Hi Stefano,
On 06/02/2021 00:38, Stefano Stabellini wrote:
Commit 91d4eca7add broke gnttab_need_iommu_mapping on ARM.
Doh :/.
The offending chunk is: >
#define gnttab_need_iommu_mapping(d) \
- (is_domain_direct_mapped(d) && need_iommu(d))
+ (is_domain_direct_mapped(d) && need_iommu_pt_sync(d))
On ARM we need gnttab_need_iommu_mapping to be true for dom0 when it is
directly mapped, like the old check did,
This is not entirely correct, we only need gnttab_need_iommu_mapping()
to return true when the domain is direct mapped **and** the IOMMU is
enabled for the domain.
but the new check is always
false. >
In fact, need_iommu_pt_sync is defined as dom_iommu(d)->need_sync and
need_sync is set as:
if ( !is_hardware_domain(d) || iommu_hwdom_strict )
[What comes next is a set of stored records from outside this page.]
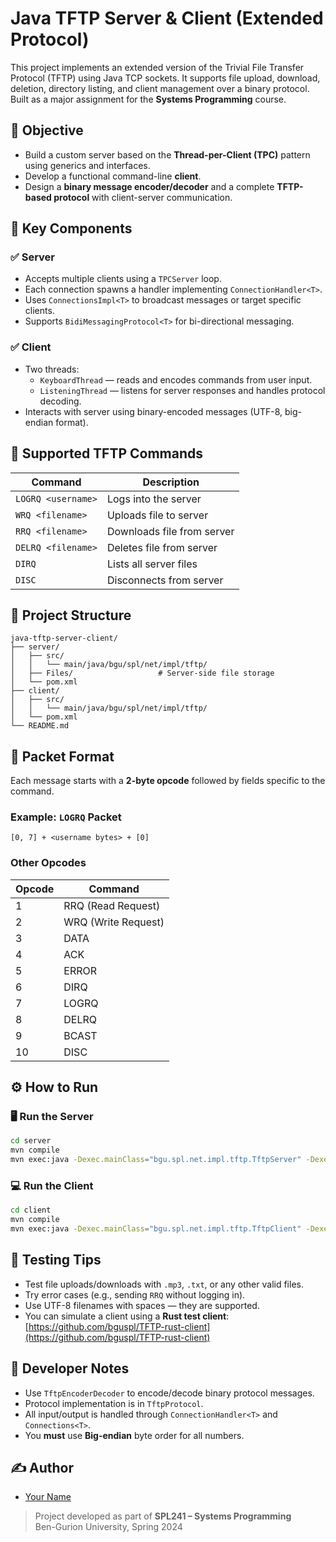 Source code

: # Java TFTP Server & Client (Extended Protocol)

This project implements an extended version of the Trivial File Transfer Protocol (TFTP) using Java TCP sockets. It supports file upload, download, deletion, directory listing, and client management over a binary protocol. Built as a major assignment for the **Systems Programming** course.

## 🎯 Objective

- Build a custom server based on the **Thread-per-Client (TPC)** pattern using generics and interfaces.
- Develop a functional command-line **client**.
- Design a **binary message encoder/decoder** and a complete **TFTP-based protocol** with client-server communication.

## 🧱 Key Components

### ✅ Server

- Accepts multiple clients using a `TPCServer` loop.
- Each connection spawns a handler implementing `ConnectionHandler<T>`.
- Uses `ConnectionsImpl<T>` to broadcast messages or target specific clients.
- Supports `BidiMessagingProtocol<T>` for bi-directional messaging.

### ✅ Client

- Two threads:
  - `KeyboardThread` — reads and encodes commands from user input.
  - `ListeningThread` — listens for server responses and handles protocol decoding.
- Interacts with server using binary-encoded messages (UTF-8, big-endian format).

## 🧪 Supported TFTP Commands

| Command | Description |
|---------|-------------|
| `LOGRQ <username>` | Logs into the server |
| `WRQ <filename>` | Uploads file to server |
| `RRQ <filename>` | Downloads file from server |
| `DELRQ <filename>` | Deletes file from server |
| `DIRQ` | Lists all server files |
| `DISC` | Disconnects from server |

## 📂 Project Structure

```
java-tftp-server-client/
├── server/
│   ├── src/
│   │   └── main/java/bgu/spl/net/impl/tftp/
│   ├── Files/                   # Server-side file storage
│   └── pom.xml
├── client/
│   ├── src/
│   │   └── main/java/bgu/spl/net/impl/tftp/
│   └── pom.xml
└── README.md
```

## 🧠 Packet Format

Each message starts with a **2-byte opcode** followed by fields specific to the command.

### Example: `LOGRQ` Packet
```
[0, 7] + <username bytes> + [0]
```

### Other Opcodes
| Opcode | Command |
|--------|---------|
| 1 | RRQ (Read Request) |
| 2 | WRQ (Write Request) |
| 3 | DATA |
| 4 | ACK |
| 5 | ERROR |
| 6 | DIRQ |
| 7 | LOGRQ |
| 8 | DELRQ |
| 9 | BCAST |
| 10 | DISC |

## ⚙️ How to Run

### 🖥️ Run the Server

```bash
cd server
mvn compile
mvn exec:java -Dexec.mainClass="bgu.spl.net.impl.tftp.TftpServer" -Dexec.args="7777"
```

### 💻 Run the Client

```bash
cd client
mvn compile
mvn exec:java -Dexec.mainClass="bgu.spl.net.impl.tftp.TftpClient" -Dexec.args="127.0.0.1 7777"
```

## 🧪 Testing Tips

- Test file uploads/downloads with `.mp3`, `.txt`, or any other valid files.
- Try error cases (e.g., sending `RRQ` without logging in).
- Use UTF-8 filenames with spaces — they are supported.
- You can simulate a client using a **Rust test client**:  
  [https://github.com/bguspl/TFTP-rust-client](https://github.com/bguspl/TFTP-rust-client)

## 🔧 Developer Notes

- Use `TftpEncoderDecoder` to encode/decode binary protocol messages.
- Protocol implementation is in `TftpProtocol`.
- All input/output is handled through `ConnectionHandler<T>` and `Connections<T>`.
- You **must** use **Big-endian** byte order for all numbers.

## ✍️ Author

- [Your Name](https://github.com/yourusername)

> Project developed as part of **SPL241 – Systems Programming**  
> Ben-Gurion University, Spring 2024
hd->need_sync = !iommu_use_hap_pt(d); >
iommu_hwdom_strict is actually supposed to be ignored on ARM, see the
definition in docs/misc/xen-command-line.pandoc:
This option is hardwired to true for x86 PVH dom0's (as RAM belonging to
other domains in the system don't live in a compatible address space), and
is ignored for ARM.
But aside from that, the issue is that iommu_use_hap_pt(d) is true,
hence, hd->need_sync is false, and gnttab_need_iommu_mapping(d) is false
too.
need_sync means that you have a separate IOMMU page-table and they need
to be updated for every change.
hap_pt means the page-table used by the IOMMU is the P2M.
For Arm, we always shared the P2M with the IOMMU.
As a consequence, when using PV network from a domU on a system where
IOMMU is on from Dom0, I get:
(XEN) smmu: /smmu@fd800000: Unhandled context fault: fsr=0x402,
iova=0x8424cb148, fsynr=0xb0001, cb=0
[ 68.290307] macb ff0e0000.ethernet eth0: DMA bus error: HRESP not OK
The fix is to go back to the old implementation of
gnttab_need_iommu_mapping. However, we don't even need to specify &&
need_iommu(d) since we don't actually need to check for the IOMMU to be
enabled (iommu_map does it for us at the beginning of the function.)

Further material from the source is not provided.